She studied him as best she could in her languor. "There are so many questions on the tip of my tongue," she said.
"They don't matter," Marius said. He kissed her and I think he let his teeth touch her tongue. "I take all your questions and I cast them away. Sleep now, virginal heart," he said. "Love whom you will, quite safe in the love we feel for you."
It was the signal to withdraw.
As I stood at the foot of the bed, he placed the embroidered covers over her, careful to fold the fine Flemish linen sheet over the edge of the rougher white wool blanket, and then he kissed her again, but she was like a little girl, soft and safe, and fast asleep.
Outside, as we stood on the edge of the canal, he lifted his gloved hand to his nostrils, and he savored the fragrance of her on it.
"You've learnt much today, haven't you? You cannot tell her anything of who you are. But do you see now how close you might come?"
"Yes," I said. "But only if I want nothing in return."
"Nothing?" he asked. He looked at me reprovingly. "She gave you loyalty, affection, intimacy; what more could you want in return?"
"Nothing now," I said. "You've taught me well. But what I had before was her understanding, that she was a mirror in which I could study my reflection and thereby judge my own growth. She can't be that mirror now, can she?"
"Yes, in many ways she can. Show her by gestures and simple words what you are. You needn't tell her tales of blood drinkers that would only drive her mad. She can comfort you marvelously well without ever knowing what hurts you. And you, you must remember that to tell her everything would be to destroy her. Imagine it."
I was silent for a long moment.
"Something's occurred to you," he said. "You have that solemn look.

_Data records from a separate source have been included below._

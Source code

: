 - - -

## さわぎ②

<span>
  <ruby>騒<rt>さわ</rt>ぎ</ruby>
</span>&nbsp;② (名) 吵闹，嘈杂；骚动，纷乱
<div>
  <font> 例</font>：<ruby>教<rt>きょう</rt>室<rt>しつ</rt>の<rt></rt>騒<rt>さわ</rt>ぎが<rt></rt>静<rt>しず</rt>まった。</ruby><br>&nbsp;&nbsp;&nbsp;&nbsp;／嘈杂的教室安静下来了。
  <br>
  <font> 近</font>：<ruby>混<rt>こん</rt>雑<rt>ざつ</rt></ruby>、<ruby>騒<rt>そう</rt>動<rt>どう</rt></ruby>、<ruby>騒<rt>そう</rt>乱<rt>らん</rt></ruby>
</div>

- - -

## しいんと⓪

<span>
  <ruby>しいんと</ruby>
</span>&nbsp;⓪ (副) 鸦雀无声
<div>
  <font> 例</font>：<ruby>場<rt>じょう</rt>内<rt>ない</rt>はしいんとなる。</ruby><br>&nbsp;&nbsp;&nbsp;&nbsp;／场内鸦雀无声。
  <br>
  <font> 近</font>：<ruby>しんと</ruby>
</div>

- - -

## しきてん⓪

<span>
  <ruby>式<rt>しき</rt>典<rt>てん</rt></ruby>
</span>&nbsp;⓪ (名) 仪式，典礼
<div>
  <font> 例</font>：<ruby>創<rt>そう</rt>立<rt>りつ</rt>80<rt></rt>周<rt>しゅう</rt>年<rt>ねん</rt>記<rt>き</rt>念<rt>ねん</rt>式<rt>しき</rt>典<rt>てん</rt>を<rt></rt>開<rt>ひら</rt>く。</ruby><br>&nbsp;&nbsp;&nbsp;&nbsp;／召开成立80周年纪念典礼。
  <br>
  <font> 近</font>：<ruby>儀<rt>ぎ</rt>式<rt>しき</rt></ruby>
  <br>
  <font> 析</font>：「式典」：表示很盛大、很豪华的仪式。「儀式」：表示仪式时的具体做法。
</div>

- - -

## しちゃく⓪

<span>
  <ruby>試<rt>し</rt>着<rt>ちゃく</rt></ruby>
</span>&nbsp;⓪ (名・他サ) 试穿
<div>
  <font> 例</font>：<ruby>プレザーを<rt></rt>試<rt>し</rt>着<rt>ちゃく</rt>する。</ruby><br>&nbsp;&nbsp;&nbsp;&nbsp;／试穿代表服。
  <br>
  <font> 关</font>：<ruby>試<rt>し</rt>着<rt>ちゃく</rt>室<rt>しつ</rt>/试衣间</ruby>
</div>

Speak."
"Can she be made into what we-."
"Amadeo, you bring me to another lesson. The answer is no."
"But she'll grow old and die, and-."
"Of course she will, as she is meant to do. Amadeo, how many of us can there be? And on what grounds would we bring her over to us? And would we want her as our companion forever? Would we want her as our pupil? Would we want to hear her cries if the magic blood were to drive her mad? It is not for any soul, this blood, Amadeo. It demands a great strength and a great preparation, all of which I found in you. But I do not see it in her."
I nodded. I knew what he meant. I didn't have to think over all that had befallen me, or even think back to the rude cradle of Russia where I'd been nursed. He was right.

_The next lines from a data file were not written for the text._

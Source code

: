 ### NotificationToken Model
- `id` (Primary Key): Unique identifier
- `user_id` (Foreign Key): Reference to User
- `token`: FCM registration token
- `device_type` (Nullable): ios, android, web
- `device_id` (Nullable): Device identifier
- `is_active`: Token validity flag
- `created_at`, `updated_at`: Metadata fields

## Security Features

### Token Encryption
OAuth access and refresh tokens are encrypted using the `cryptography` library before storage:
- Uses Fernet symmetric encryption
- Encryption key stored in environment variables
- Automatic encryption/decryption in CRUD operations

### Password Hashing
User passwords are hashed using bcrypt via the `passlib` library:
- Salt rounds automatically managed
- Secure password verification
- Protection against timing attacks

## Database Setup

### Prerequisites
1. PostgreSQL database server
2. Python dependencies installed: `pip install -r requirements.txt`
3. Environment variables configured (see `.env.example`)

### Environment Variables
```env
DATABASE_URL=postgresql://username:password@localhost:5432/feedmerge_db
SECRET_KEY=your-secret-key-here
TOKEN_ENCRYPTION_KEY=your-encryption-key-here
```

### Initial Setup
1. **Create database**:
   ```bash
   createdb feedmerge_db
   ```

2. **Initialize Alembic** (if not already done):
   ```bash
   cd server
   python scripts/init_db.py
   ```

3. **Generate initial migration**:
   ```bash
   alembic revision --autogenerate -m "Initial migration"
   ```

"You will want to share this power with them all," he said. "Learn that you cannot. Learn that with each one you make there comes a terrible obligation, and a terrible danger. Children rise against their parents, and with each blood drinker made by you you make a child that will live forever in love for you or hate. Yes, hate."
"You needn't say any more," I whispered. "I know. I understand."
We went home together, to the brightly lighted rooms of the palazzo.
I knew then what he wanted of me, that I mingle with my old friends among the boys, that I show kindness in particular to Riccardo, who blamed himself, I soon realized, for the death of those few undefended ones whom the Englishman had murdered on that fateful day.
"Pretend, and grow strong with each pretense," he whispered in my ear. "Rather, draw close and be loving and love, without the luxury of complete honesty. For love can bridge all."
14
IN THE FOLLOWING MONTHS, I learned more than I can ever recount here. I studied vigorously, and paid attention even to the government of the city, which I thought basically as tiresome as any government, and read voraciously the great Christian scholars, completing my time with Abelard, Duns Scotus and other thinkers whom Marius prized.
Marius also found for me a heap of Russian literature so that for the first time I could study in writing what I had only known from the songs of my uncles and my Father in the past. At first I deemed this too painful for a serious inquiry, but Marius laid down the law and wisely. The inherent value of the subject matter soon absorbed my painful recollections and a greater knowledge and understanding was the result.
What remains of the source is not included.